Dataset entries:

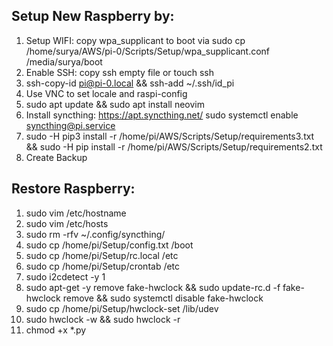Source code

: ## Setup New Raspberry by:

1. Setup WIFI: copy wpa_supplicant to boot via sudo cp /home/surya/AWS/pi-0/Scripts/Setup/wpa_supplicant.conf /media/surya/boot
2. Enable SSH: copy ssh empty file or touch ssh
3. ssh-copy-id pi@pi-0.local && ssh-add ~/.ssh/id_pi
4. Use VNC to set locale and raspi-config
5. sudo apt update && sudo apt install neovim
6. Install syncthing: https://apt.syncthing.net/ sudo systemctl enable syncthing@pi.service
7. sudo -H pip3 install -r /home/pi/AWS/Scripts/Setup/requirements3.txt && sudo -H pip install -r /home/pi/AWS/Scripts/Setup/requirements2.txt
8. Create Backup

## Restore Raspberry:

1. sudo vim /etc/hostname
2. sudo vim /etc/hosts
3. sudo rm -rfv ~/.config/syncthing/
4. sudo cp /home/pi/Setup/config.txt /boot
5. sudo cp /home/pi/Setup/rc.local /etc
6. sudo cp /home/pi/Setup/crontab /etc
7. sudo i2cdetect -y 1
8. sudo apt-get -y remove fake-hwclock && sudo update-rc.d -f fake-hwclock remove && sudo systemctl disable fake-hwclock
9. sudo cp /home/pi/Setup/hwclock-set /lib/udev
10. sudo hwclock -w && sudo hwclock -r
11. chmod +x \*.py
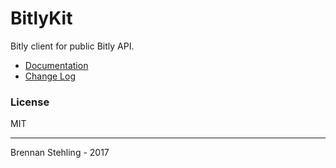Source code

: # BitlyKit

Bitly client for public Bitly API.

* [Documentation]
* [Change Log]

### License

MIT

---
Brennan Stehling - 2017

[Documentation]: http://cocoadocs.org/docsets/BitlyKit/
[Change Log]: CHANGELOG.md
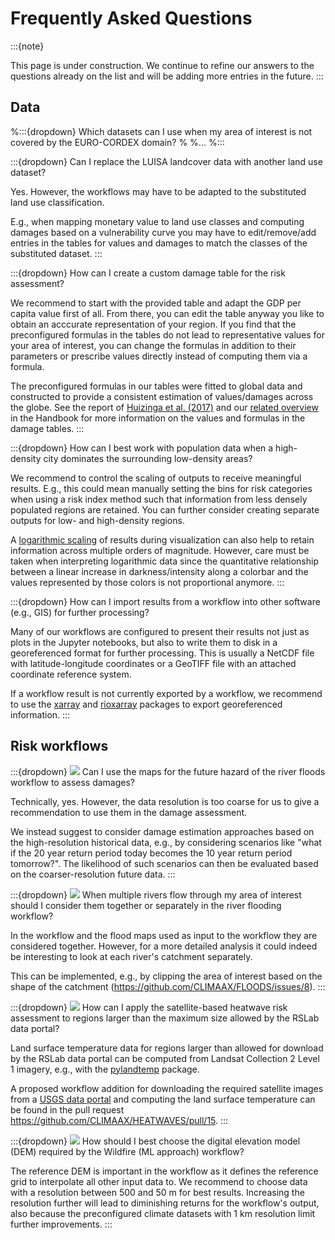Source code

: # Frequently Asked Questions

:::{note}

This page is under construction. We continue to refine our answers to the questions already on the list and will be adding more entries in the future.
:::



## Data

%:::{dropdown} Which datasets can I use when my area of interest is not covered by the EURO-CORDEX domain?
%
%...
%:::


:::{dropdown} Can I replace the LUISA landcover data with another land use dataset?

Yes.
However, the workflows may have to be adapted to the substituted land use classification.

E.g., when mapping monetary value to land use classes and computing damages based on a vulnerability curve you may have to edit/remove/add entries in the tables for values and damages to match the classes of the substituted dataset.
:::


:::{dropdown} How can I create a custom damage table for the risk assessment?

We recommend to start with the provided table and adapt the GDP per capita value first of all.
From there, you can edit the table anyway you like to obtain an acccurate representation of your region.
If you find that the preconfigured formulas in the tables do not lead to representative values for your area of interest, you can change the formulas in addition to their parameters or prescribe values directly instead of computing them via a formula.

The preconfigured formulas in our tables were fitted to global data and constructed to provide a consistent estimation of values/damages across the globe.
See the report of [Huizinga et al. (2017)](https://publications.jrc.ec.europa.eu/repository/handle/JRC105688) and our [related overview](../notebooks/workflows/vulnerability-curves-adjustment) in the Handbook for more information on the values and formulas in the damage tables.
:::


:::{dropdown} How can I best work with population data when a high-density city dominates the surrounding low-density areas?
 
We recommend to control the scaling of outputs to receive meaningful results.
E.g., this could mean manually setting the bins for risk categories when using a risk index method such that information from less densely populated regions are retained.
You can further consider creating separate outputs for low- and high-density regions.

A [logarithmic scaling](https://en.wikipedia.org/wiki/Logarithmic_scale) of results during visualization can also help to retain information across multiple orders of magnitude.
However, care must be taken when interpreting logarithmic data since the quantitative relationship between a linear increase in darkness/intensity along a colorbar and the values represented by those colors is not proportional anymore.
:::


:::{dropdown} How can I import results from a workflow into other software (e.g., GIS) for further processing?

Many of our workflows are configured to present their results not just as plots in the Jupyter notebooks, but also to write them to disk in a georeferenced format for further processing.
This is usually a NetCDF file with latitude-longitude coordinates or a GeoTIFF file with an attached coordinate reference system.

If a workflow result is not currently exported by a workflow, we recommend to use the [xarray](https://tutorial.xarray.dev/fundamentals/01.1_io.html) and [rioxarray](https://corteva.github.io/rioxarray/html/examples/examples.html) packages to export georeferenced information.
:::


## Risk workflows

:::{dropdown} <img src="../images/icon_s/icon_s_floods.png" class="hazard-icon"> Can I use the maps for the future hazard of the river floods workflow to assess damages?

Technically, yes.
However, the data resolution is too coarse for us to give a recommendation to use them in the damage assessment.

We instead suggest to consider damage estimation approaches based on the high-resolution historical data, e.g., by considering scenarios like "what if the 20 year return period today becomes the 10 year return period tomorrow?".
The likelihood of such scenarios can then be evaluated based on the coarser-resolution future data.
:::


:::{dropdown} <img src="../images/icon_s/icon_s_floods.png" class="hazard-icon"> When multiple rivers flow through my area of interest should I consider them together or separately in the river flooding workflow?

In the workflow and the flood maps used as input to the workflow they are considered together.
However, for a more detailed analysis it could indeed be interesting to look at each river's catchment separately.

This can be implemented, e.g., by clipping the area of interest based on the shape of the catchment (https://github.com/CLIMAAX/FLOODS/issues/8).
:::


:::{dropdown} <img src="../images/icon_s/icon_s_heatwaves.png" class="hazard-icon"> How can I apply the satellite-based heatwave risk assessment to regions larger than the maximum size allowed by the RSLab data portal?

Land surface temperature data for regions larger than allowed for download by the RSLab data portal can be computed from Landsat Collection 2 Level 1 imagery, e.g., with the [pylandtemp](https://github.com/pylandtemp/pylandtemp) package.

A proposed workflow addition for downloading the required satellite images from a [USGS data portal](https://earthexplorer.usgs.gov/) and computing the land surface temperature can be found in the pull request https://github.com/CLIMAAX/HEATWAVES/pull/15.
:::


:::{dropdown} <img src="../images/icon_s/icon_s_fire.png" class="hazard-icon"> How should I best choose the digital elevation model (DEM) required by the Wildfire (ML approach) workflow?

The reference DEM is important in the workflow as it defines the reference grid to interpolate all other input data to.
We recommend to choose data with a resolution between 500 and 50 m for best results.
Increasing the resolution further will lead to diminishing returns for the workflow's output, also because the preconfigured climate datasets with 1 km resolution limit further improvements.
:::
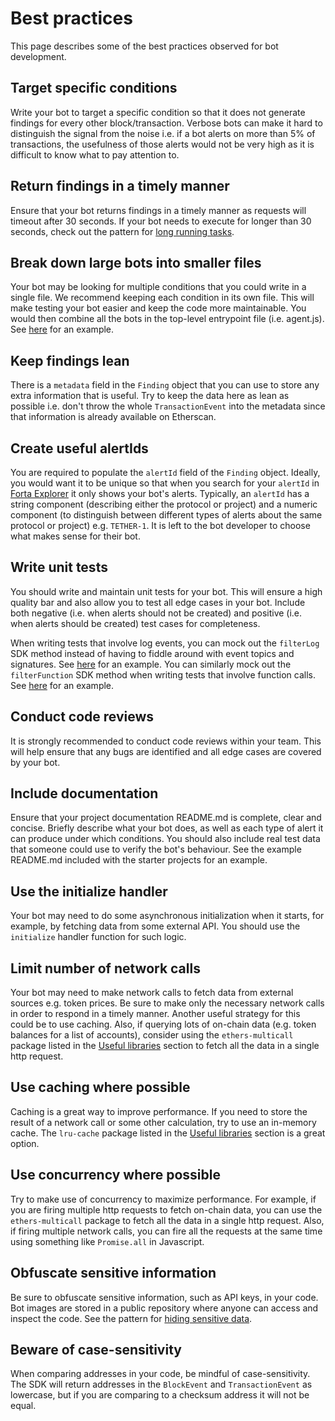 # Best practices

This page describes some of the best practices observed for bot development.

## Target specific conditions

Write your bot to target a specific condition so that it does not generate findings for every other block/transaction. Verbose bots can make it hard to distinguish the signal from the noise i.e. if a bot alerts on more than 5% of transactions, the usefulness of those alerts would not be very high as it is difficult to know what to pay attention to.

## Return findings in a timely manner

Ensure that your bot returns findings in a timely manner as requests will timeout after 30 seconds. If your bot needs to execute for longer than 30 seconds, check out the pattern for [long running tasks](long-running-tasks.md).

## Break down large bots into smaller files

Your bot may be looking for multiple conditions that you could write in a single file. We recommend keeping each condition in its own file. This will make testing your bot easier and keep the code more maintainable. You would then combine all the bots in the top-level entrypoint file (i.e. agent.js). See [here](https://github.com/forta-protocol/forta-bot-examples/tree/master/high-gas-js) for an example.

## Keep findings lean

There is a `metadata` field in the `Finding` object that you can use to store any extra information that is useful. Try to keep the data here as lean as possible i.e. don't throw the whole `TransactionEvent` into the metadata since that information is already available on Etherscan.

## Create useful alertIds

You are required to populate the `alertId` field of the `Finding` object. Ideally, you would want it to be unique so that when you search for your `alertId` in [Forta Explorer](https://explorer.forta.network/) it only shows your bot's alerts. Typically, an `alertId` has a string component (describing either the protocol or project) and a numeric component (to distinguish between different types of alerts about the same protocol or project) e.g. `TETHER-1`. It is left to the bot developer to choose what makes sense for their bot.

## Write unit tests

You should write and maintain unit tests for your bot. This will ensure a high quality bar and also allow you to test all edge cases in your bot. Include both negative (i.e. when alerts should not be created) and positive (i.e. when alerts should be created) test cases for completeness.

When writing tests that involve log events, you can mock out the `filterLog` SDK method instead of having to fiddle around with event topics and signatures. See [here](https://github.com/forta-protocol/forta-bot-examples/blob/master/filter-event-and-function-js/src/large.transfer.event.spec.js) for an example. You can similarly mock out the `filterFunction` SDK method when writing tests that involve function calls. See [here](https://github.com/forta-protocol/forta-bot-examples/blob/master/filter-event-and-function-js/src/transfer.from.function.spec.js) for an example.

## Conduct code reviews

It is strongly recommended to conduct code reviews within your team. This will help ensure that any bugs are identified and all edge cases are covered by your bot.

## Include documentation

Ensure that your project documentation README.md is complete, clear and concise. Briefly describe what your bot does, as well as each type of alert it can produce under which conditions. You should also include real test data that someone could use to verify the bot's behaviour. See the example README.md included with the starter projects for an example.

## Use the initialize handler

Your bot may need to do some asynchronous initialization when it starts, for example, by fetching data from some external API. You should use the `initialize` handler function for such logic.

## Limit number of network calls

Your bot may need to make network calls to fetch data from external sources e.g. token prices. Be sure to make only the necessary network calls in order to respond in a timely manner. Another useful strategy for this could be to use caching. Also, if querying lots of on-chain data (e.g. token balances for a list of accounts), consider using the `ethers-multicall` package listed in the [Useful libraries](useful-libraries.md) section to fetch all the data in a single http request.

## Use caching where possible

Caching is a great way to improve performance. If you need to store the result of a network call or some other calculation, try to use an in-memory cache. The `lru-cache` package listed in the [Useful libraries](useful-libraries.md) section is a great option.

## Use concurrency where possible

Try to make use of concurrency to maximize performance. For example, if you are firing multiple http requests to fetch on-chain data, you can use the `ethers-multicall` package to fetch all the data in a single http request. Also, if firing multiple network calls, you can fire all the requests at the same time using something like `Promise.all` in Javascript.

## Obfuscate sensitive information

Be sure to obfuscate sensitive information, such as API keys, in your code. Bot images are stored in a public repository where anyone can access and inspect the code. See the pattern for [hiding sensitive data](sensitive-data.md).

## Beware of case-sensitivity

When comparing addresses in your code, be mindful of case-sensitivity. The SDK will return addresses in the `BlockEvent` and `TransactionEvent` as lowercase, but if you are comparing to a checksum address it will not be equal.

Exercise brief: Your answer should be the lines above, from the line containing "## Return findings in a timely manner" up to and including the line containing "## Break down large bots into smaller files", reproduced exactly and with nothing else.

Solved problem:
## Return findings in a timely manner

Ensure that your bot returns findings in a timely manner as requests will timeout after 30 seconds. If your bot needs to execute for longer than 30 seconds, check out the pattern for [long running tasks](long-running-tasks.md).

## Break down large bots into smaller files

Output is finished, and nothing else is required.